*** Block opens ***

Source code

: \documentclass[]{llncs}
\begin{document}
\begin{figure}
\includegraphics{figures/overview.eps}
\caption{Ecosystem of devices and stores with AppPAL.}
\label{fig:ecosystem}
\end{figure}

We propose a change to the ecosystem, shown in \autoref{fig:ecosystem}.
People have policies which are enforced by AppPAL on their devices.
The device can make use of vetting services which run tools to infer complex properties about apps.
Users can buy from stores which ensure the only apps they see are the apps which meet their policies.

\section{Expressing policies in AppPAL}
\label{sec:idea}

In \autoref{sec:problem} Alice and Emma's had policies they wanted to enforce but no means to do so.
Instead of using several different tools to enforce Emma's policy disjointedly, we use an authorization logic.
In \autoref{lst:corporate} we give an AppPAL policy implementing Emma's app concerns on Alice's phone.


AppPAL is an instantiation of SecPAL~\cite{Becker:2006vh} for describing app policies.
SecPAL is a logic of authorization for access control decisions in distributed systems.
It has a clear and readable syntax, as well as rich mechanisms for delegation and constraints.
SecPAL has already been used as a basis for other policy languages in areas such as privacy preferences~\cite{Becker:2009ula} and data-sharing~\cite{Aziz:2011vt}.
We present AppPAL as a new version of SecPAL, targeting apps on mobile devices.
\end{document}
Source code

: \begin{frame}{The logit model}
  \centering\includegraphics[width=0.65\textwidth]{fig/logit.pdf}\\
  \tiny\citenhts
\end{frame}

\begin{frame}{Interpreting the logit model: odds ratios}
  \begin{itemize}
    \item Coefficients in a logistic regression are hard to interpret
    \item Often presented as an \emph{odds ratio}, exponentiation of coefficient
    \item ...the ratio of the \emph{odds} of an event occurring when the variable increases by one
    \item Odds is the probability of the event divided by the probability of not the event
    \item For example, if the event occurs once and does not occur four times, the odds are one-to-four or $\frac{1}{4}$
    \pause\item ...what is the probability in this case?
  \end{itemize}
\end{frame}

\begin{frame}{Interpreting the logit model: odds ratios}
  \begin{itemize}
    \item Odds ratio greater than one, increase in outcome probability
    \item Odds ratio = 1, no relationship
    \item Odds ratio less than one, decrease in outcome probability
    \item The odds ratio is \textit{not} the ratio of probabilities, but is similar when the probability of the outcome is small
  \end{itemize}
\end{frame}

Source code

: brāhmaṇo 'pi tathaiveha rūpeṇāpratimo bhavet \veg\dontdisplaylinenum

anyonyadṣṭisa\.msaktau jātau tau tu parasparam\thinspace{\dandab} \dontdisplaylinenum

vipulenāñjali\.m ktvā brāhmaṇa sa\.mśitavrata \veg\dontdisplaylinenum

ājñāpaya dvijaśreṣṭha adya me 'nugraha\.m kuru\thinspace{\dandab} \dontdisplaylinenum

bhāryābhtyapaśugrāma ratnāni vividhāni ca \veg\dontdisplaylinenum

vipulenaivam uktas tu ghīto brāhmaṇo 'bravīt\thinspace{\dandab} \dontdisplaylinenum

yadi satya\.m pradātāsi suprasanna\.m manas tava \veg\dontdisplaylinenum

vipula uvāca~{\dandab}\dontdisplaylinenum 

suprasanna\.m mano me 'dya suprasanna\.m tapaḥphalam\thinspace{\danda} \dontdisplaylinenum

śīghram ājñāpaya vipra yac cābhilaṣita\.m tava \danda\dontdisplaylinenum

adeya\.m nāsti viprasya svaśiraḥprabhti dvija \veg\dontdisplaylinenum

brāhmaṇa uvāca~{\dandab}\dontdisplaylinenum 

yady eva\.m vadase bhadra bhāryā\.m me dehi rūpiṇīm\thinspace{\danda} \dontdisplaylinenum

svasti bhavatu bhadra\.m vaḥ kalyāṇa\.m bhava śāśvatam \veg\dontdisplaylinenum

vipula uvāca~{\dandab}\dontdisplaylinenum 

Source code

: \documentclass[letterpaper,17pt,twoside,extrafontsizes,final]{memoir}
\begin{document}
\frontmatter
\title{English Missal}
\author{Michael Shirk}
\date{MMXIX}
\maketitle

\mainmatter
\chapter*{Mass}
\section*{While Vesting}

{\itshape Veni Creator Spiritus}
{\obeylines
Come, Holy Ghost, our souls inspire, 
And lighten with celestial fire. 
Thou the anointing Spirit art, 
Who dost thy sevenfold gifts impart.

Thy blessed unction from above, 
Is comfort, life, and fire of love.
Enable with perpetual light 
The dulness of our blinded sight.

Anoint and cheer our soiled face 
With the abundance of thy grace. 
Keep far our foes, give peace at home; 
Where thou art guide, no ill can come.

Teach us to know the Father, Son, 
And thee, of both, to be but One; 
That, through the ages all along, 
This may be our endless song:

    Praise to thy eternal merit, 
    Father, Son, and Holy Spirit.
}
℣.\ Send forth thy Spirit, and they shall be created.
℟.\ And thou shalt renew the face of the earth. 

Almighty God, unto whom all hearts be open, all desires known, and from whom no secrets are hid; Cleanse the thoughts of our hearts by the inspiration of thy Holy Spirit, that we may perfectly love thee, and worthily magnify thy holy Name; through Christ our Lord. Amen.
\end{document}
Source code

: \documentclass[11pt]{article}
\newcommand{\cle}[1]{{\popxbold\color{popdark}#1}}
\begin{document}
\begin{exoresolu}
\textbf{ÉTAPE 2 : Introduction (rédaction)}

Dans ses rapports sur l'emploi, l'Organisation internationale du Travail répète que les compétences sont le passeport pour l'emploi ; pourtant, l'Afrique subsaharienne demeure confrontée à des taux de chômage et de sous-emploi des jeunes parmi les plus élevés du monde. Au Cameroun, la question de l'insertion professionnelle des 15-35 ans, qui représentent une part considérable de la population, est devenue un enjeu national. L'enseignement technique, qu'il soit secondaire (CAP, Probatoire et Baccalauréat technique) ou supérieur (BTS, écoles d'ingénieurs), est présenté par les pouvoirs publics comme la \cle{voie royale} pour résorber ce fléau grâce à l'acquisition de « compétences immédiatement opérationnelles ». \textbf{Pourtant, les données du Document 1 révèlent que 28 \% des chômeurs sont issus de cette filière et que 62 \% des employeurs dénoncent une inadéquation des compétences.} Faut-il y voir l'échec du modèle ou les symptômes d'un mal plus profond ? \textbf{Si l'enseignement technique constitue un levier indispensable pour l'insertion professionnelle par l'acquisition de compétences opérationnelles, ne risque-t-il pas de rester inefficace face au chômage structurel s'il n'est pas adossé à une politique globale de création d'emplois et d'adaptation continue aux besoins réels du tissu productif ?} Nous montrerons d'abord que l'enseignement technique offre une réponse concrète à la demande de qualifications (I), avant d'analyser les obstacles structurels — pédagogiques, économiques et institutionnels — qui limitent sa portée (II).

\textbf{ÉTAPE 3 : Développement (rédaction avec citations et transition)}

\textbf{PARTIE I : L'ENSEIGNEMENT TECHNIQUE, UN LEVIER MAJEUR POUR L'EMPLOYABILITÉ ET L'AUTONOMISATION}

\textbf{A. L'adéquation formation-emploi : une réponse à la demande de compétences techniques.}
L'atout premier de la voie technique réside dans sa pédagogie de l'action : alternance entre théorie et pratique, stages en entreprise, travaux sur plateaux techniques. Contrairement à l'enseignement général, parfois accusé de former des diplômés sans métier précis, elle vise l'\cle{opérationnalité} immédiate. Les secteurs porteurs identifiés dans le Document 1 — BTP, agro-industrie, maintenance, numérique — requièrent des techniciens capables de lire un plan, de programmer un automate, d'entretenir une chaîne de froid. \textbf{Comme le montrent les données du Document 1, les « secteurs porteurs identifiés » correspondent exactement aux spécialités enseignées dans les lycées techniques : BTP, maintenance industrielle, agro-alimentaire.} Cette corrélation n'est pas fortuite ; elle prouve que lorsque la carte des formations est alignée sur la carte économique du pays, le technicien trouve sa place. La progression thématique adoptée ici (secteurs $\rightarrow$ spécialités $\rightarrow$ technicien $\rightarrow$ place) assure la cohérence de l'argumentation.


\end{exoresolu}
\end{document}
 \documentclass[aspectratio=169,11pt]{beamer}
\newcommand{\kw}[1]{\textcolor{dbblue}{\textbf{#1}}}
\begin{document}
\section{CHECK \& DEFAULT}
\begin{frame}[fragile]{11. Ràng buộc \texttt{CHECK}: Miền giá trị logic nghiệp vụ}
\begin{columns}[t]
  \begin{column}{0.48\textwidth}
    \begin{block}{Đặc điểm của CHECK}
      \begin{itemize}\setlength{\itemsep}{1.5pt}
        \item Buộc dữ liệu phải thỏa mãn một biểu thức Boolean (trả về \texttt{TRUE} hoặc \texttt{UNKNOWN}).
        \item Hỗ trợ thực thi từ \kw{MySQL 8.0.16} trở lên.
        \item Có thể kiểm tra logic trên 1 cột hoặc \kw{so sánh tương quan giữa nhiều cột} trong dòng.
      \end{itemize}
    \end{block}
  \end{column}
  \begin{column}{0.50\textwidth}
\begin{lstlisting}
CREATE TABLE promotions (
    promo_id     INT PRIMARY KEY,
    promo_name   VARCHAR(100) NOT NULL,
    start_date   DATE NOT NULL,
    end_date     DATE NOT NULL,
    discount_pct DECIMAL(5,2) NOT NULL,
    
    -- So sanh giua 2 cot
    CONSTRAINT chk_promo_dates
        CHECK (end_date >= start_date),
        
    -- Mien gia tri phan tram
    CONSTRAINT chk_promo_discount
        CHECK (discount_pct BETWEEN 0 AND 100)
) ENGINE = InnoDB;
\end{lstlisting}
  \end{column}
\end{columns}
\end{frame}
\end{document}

*** Block closes ***

I'd like an exact copy of the lines above, from the very first one through the line that contains "means to do so.", with nothing else added.

### Solution to this problem
Source code

: \documentclass[]{llncs}
\begin{document}
\begin{figure}
\includegraphics{figures/overview.eps}
\caption{Ecosystem of devices and stores with AppPAL.}
\label{fig:ecosystem}
\end{figure}

We propose a change to the ecosystem, shown in \autoref{fig:ecosystem}.
People have policies which are enforced by AppPAL on their devices.
The device can make use of vetting services which run tools to infer complex properties about apps.
Users can buy from stores which ensure the only apps they see are the apps which meet their policies.

\section{Expressing policies in AppPAL}
\label{sec:idea}

In \autoref{sec:problem} Alice and Emma's had policies they wanted to enforce but no means to do so.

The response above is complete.